Yesterday we rented a scooter, for 200 Rs, and went with our yoga instructor, Gyanendra, and his family on a daytrip to a temple, waterfalls, and to the banks of the frigid Ganges for a meal. No Indian journey can ever be fully encompassed by one sentance though, as obviously quite a good deal occurred during our casual daytime jaunt. Following Anderson’s currently-all-too-daily ritual duel with diarrhea, we first had to obtain some petrol for our “Scooty Pep” – which it technically was not, being a Honda, but nonetheless it is an easy to use automatic scooter, and this particular one even had a comfortable seat! Getting petrol meant crossing over a pedestrian-only bridge, and then a drive down into Rishikesh proper. Indian traffic by now isn’t that unbearable (besides the pollution, which is pretty nasty here), so weaving through the madness on a scooter is a nice change of pace, although certainly a bit scary at times.

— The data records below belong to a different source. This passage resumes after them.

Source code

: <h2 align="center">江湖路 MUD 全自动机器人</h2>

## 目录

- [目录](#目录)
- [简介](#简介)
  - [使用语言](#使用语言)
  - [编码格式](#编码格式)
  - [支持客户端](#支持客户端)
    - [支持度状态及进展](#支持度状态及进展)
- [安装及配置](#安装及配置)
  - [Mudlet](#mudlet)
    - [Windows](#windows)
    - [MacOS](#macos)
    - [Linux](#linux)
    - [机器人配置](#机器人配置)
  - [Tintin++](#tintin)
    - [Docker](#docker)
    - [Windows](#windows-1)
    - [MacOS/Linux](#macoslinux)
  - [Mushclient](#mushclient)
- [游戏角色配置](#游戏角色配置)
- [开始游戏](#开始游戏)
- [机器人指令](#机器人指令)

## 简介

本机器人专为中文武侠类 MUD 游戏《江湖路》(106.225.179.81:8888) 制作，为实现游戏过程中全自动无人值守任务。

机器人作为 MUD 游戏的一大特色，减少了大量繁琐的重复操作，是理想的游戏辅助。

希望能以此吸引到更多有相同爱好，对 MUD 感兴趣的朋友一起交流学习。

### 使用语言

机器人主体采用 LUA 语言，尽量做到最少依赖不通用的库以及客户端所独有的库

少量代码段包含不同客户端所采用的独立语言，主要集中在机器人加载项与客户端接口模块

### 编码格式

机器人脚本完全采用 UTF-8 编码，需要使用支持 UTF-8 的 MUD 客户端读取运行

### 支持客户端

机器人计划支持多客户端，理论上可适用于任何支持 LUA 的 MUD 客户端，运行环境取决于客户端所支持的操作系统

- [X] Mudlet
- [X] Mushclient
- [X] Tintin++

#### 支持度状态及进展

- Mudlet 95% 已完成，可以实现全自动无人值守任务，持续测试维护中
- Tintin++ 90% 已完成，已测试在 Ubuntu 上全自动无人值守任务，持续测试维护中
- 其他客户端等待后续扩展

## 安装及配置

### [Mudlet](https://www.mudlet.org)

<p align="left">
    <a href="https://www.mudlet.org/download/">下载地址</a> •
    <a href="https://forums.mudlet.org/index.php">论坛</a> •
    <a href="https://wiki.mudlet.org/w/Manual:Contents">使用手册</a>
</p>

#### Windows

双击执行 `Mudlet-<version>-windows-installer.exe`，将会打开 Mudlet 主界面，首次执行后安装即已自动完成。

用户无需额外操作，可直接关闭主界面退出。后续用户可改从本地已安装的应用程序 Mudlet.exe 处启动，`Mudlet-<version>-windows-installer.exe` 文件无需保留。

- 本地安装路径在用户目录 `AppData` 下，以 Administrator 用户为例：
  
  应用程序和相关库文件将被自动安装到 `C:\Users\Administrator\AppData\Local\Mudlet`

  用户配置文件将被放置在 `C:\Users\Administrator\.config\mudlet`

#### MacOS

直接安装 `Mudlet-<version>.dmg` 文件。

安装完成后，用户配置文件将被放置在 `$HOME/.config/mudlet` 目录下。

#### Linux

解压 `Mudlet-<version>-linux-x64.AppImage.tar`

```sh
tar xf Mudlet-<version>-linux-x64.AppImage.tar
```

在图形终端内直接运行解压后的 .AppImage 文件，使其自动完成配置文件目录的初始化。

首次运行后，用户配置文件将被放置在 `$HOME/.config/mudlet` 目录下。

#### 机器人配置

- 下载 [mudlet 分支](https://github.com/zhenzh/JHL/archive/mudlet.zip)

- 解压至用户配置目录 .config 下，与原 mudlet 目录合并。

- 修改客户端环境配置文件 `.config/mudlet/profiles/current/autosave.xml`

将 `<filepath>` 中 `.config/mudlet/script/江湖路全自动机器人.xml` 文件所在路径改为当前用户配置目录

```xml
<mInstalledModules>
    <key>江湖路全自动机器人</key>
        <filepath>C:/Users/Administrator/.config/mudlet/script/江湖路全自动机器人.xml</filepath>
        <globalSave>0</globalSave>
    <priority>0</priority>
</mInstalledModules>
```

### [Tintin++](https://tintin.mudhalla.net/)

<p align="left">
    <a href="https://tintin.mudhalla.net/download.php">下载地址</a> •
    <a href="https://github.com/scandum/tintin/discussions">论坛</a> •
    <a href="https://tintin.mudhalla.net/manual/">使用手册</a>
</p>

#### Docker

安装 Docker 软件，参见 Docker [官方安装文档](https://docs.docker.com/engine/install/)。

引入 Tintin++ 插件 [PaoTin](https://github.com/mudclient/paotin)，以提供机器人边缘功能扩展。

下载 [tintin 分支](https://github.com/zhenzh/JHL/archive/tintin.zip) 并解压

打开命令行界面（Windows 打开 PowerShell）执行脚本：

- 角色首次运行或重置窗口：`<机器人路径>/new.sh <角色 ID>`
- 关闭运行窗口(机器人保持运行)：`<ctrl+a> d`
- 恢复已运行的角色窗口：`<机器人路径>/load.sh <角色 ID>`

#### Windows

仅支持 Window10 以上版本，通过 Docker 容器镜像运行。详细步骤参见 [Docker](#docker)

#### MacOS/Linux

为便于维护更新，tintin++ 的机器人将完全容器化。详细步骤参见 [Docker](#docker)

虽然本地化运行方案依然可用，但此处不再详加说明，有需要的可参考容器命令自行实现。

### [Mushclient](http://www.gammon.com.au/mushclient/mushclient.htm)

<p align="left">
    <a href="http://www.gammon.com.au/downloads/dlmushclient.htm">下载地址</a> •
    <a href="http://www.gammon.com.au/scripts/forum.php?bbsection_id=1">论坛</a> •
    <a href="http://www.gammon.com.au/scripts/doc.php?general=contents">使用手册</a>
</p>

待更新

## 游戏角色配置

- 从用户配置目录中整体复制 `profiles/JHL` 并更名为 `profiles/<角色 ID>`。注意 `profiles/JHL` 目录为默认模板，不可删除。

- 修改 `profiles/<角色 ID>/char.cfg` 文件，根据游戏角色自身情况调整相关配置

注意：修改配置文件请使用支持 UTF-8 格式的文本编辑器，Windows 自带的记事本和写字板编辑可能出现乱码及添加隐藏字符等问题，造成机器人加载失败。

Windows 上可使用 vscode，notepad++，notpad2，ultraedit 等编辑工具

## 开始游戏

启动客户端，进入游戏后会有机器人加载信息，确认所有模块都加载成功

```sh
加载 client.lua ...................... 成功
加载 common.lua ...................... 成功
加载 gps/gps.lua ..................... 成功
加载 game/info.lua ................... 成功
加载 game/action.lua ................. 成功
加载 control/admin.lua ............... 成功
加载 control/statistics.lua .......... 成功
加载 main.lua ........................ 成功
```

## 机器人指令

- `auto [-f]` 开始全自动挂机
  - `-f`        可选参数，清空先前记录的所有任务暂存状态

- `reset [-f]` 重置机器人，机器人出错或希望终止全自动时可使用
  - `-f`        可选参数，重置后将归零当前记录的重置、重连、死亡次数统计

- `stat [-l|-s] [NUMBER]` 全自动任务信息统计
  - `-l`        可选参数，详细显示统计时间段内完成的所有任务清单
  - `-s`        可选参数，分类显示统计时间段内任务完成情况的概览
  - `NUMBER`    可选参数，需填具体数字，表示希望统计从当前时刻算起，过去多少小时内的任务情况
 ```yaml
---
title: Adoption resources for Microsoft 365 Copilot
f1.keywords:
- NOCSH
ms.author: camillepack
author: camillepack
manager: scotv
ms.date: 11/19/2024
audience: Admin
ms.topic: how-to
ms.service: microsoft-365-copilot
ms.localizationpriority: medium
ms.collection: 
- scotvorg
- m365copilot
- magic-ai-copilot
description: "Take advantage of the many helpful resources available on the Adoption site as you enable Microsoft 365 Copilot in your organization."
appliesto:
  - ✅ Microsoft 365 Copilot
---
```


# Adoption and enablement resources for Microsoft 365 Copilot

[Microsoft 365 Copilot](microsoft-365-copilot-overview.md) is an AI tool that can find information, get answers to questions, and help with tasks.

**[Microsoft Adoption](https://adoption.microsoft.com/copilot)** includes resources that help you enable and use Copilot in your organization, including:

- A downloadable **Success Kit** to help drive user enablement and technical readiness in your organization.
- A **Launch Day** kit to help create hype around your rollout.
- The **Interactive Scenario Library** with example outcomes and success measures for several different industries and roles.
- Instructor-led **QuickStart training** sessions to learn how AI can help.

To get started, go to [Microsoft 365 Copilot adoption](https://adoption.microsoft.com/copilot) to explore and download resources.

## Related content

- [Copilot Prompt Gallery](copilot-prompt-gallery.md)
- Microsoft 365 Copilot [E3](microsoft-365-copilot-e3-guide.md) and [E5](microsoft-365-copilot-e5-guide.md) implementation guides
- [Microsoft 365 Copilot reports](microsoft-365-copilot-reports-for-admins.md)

After spending 80 Rs, on almost 2 liters of petrol, which was definitely more than enough, we met up with them. After a necessary purchase of some mangoes, we headed up into the hills. Twenty kilometers later, we arrived at quite a gathering. The Shiva Temple was packed, with offering-purchasing devotees, and we had to weave through a maze of wet passageways to find the line to the main shrines/altars. Indians seem to struggle with the concept of the “line,” so the caged in areas were rather small, such that two-abreast would’ve a challenge. A slow march began, until our arrival at the no-photo zone, filled with large figures of the gods (all Shiva-related: Shiva, Parvati, & Ganesha), and a large stone Nandi bull (Shiva’s vehicle) that people were pouring water on top of. More winding corridors ensued, before we reemerged in a main courtyard, home to a few souvenir shops and what can only be described as an “offering dump” – a large pile of gifts to the gods, primarily foodstuffs, which had attracted a serious swarm of hornets. Maybe the hornet is a Shiva incarnation, or something, but we’re just glad we didn’t get stung.
Next up was a walk through the source of the wetness – very much in use public baths, full of Hindus of both genders and all ages, getting somewhat clean. As Muslims ritualistically clean themselves, so do Hindus, albeit in a very different capacity – more on that later. We then exited the temple complex, back outside to the swarm of busy shops, one of which had our shoes. We bought a sweet Shiva magnet for 5 Rs, and then had some pakora and samosa for a snack. Descending back down the mountain, after a thankfully averted “walk an hour to another temple” mission suggested by Ghyanendra, we ended up at the main waterfall. It was really a public shower/bathing area in disguise, though primarily packed with men, only the occasional brave lady. We were encouraged to swim, but between our lack of desire to “shower,” the inevitable crowd our bathing would attract, the grimy color of the water, and the literal garbage strewn about everywhere, decided we’d really rather not.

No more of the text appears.